Why Apple’s NoteBook Team Could Take Lessons From Alienware

by Charles W. Moore

A couple of weeks ago, OSReviews' Norman Shutler posted an op-ed entitled "MIA: MacBook Options," in which he declared that "Apple's iPods are the best MP3s in the business, bar none. The company's left nothing to chance and virtually nothing to want for, as a result their iPods sell like hitchhikes to lumberjacks on a cold winter's morn. But good golly Miss Molly, when it comes to options for their MacBooks - which are like maple syrup and country fresh butter to pancakes, making them utterly irresistible - compared to Alienware's amazing banquet of optional enhancements, Apple's slim pick'ns look like those being offered by a money-strapped, startup company, with Mister Magoo heading up the MacBook department."

Ouch! - that’s pretty harsh!

Norman continued:

“Hello Apple! Where’s the choice in performance hardware that will transform MacBooks, most especially MacBook Pros, into every customer’s dream machine? Nowhere, that’s where. The inescapable fact is, compared to the abundant cornucopia of power options being offered for Alienware’s laptops, Apple’s scant selection is reminiscent of the The Emperor’s New Clothes... uninspiring to say the least, as there are virtually none to be seen.....

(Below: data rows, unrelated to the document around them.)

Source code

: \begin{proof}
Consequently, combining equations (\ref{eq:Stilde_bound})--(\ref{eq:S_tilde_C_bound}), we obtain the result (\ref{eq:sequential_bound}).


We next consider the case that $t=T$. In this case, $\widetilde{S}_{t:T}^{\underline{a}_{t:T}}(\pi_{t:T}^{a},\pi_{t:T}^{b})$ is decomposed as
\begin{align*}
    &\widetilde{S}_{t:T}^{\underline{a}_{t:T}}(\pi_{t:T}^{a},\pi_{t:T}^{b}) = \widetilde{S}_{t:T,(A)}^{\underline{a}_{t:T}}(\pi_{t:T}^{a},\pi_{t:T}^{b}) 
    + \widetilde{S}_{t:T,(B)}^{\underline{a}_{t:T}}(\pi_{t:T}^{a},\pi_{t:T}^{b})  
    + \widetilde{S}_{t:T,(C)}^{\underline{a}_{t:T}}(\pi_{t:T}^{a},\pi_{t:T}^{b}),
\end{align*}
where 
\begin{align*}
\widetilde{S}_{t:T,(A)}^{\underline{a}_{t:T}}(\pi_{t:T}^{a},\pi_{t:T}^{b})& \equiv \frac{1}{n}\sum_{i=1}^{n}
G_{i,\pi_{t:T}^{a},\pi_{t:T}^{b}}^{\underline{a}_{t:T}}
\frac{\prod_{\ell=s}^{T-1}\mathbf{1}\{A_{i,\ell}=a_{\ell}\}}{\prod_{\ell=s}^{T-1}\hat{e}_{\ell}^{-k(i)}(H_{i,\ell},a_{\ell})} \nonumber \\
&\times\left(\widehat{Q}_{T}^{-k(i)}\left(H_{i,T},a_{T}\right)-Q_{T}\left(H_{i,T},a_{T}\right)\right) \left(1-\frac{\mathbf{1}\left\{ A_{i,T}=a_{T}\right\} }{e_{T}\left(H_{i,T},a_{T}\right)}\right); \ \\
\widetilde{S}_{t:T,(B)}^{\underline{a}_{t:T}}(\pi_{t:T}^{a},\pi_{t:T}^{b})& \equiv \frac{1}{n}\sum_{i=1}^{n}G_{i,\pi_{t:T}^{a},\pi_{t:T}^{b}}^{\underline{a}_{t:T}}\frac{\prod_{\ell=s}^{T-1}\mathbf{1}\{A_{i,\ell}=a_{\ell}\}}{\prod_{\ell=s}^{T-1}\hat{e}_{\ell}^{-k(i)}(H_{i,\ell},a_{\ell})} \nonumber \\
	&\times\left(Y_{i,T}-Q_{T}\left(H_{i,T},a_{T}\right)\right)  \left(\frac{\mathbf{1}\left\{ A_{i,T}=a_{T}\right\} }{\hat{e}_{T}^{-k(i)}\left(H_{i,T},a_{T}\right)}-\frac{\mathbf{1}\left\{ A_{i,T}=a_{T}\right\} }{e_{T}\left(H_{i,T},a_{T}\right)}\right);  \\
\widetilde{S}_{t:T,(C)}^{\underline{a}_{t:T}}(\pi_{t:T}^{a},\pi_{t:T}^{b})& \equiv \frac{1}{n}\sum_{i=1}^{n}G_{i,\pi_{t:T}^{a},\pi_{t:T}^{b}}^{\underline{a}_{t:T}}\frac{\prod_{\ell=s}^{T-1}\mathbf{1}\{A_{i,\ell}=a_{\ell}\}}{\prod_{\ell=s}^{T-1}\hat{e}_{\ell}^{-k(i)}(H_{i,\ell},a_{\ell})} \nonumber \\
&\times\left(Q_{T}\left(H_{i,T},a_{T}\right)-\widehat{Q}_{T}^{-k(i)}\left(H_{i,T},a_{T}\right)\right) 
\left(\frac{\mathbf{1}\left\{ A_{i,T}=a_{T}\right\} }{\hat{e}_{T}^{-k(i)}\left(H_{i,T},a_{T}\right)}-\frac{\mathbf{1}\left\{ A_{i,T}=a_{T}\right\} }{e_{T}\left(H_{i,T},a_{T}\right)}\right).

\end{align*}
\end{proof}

“Given Apple’s pioneering spirit and farsighted leadership, its internationally renowned genius for design and next-generation inventiveness - not to mention its inspirational marketing brilliance, and oh yes, let’s not forget that its outstanding offerings have singlehandedly created the most ardently loyal and enduring following of any products in the history of the industry - then it’s not only mind-blowingly paradoxical but dumbfoundingly ironic that currently it’s Alienware who is doing for laptops what Apple did for MP3s.....”

OK, I have to concede that Alienware, although I had heard of them, was pretty much off my radar screens. I don’t attempt to stay exhaustively well-informed on what’s happening on the PC side. One can only cognate and process so much information, and the Apple orbit keeps me pretty busy.

However, Norman’s Philippic essay had me intrigued. I have been smitten by the exoticar-themed PC laptops from Acer and Asus (Ferrari and Lamborghini) respectively, and have even written columns fantasizing about Apple building an exoticar-cobranded notebook (memo to Steve: Bugatti is still available), although not with any really lively hope of them doing so. Some PC boxes have their allure, so I had to check out these Alienware machines that Norman was going on about to evaluate for myself if Apple is really being left behind that badly.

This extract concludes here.